<<<<
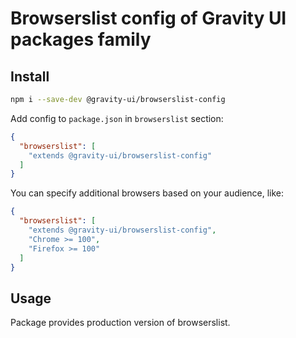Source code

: # Browserslist config of Gravity UI packages family

## Install

```bash
npm i --save-dev @gravity-ui/browserslist-config
```

Add config to `package.json` in `browserslist` section:

```json
{
  "browserslist": [
    "extends @gravity-ui/browserslist-config"
  ]
}
```

You can specify additional browsers based on your audience, like:
```json
{
  "browserslist": [
    "extends @gravity-ui/browserslist-config",
    "Chrome >= 100",
    "Firefox >= 100"
  ]
}
```

## Usage

Package provides production version of browserslist.
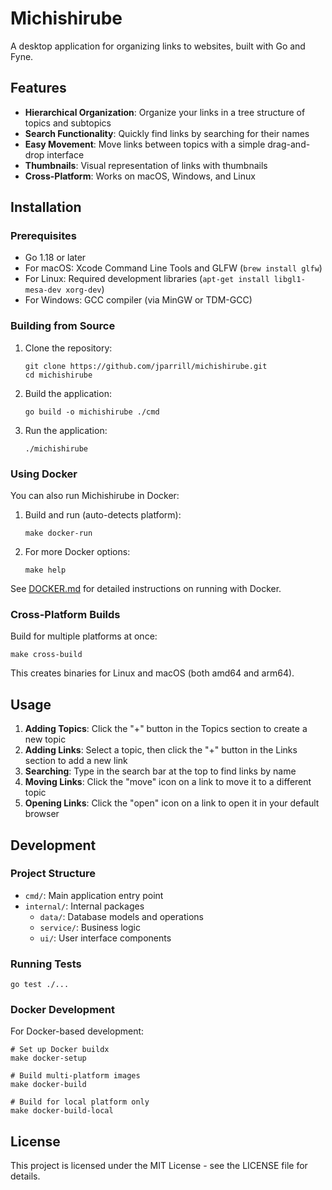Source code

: # Michishirube

A desktop application for organizing links to websites, built with Go and Fyne.

## Features

- **Hierarchical Organization**: Organize your links in a tree structure of topics and subtopics
- **Search Functionality**: Quickly find links by searching for their names
- **Easy Movement**: Move links between topics with a simple drag-and-drop interface
- **Thumbnails**: Visual representation of links with thumbnails
- **Cross-Platform**: Works on macOS, Windows, and Linux

## Installation

### Prerequisites

- Go 1.18 or later
- For macOS: Xcode Command Line Tools and GLFW (`brew install glfw`)
- For Linux: Required development libraries (`apt-get install libgl1-mesa-dev xorg-dev`)
- For Windows: GCC compiler (via MinGW or TDM-GCC)

### Building from Source

1. Clone the repository:
   ```
   git clone https://github.com/jparrill/michishirube.git
   cd michishirube
   ```

2. Build the application:
   ```
   go build -o michishirube ./cmd
   ```

3. Run the application:
   ```
   ./michishirube
   ```

### Using Docker

You can also run Michishirube in Docker:

1. Build and run (auto-detects platform):
   ```
   make docker-run
   ```

2. For more Docker options:
   ```
   make help
   ```

See [DOCKER.md](DOCKER.md) for detailed instructions on running with Docker.

### Cross-Platform Builds

Build for multiple platforms at once:

```
make cross-build
```

This creates binaries for Linux and macOS (both amd64 and arm64).

## Usage

1. **Adding Topics**: Click the "+" button in the Topics section to create a new topic
2. **Adding Links**: Select a topic, then click the "+" button in the Links section to add a new link
3. **Searching**: Type in the search bar at the top to find links by name
4. **Moving Links**: Click the "move" icon on a link to move it to a different topic
5. **Opening Links**: Click the "open" icon on a link to open it in your default browser

## Development

### Project Structure

- `cmd/`: Main application entry point
- `internal/`: Internal packages
  - `data/`: Database models and operations
  - `service/`: Business logic
  - `ui/`: User interface components

### Running Tests

```
go test ./...
```

### Docker Development

For Docker-based development:

```
# Set up Docker buildx
make docker-setup

# Build multi-platform images
make docker-build

# Build for local platform only
make docker-build-local
```

## License

This project is licensed under the MIT License - see the LICENSE file for details.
>>>>
◆ TASK INSTRUCTIONS ◆
Without copying any picture, write out all of the material exactly as it reads.

◆ ANSWER TO THE PROBLEM ◆
Source code

: # Browserslist config of Gravity UI packages family

## Install

```bash
npm i --save-dev @gravity-ui/browserslist-config
```

Add config to `package.json` in `browserslist` section:

```json
{
  "browserslist": [
    "extends @gravity-ui/browserslist-config"
  ]
}
```

You can specify additional browsers based on your audience, like:
```json
{
  "browserslist": [
    "extends @gravity-ui/browserslist-config",
    "Chrome >= 100",
    "Firefox >= 100"
  ]
}
```

## Usage

Package provides production version of browserslist.
Source code

: # Michishirube

A desktop application for organizing links to websites, built with Go and Fyne.

## Features

- **Hierarchical Organization**: Organize your links in a tree structure of topics and subtopics
- **Search Functionality**: Quickly find links by searching for their names
- **Easy Movement**: Move links between topics with a simple drag-and-drop interface
- **Thumbnails**: Visual representation of links with thumbnails
- **Cross-Platform**: Works on macOS, Windows, and Linux

## Installation

### Prerequisites

- Go 1.18 or later
- For macOS: Xcode Command Line Tools and GLFW (`brew install glfw`)
- For Linux: Required development libraries (`apt-get install libgl1-mesa-dev xorg-dev`)
- For Windows: GCC compiler (via MinGW or TDM-GCC)

### Building from Source

1. Clone the repository:
   ```
   git clone https://github.com/jparrill/michishirube.git
   cd michishirube
   ```

2. Build the application:
   ```
   go build -o michishirube ./cmd
   ```

3. Run the application:
   ```
   ./michishirube
   ```

### Using Docker

You can also run Michishirube in Docker:

1. Build and run (auto-detects platform):
   ```
   make docker-run
   ```

2. For more Docker options:
   ```
   make help
   ```

See [DOCKER.md](DOCKER.md) for detailed instructions on running with Docker.

### Cross-Platform Builds

Build for multiple platforms at once:

```
make cross-build
```

This creates binaries for Linux and macOS (both amd64 and arm64).

## Usage

1. **Adding Topics**: Click the "+" button in the Topics section to create a new topic
2. **Adding Links**: Select a topic, then click the "+" button in the Links section to add a new link
3. **Searching**: Type in the search bar at the top to find links by name
4. **Moving Links**: Click the "move" icon on a link to move it to a different topic
5. **Opening Links**: Click the "open" icon on a link to open it in your default browser

## Development

### Project Structure

- `cmd/`: Main application entry point
- `internal/`: Internal packages
  - `data/`: Database models and operations
  - `service/`: Business logic
  - `ui/`: User interface components

### Running Tests

```
go test ./...
```

### Docker Development

For Docker-based development:

```
# Set up Docker buildx
make docker-setup

# Build multi-platform images
make docker-build

# Build for local platform only
make docker-build-local
```

## License

This project is licensed under the MIT License - see the LICENSE file for details.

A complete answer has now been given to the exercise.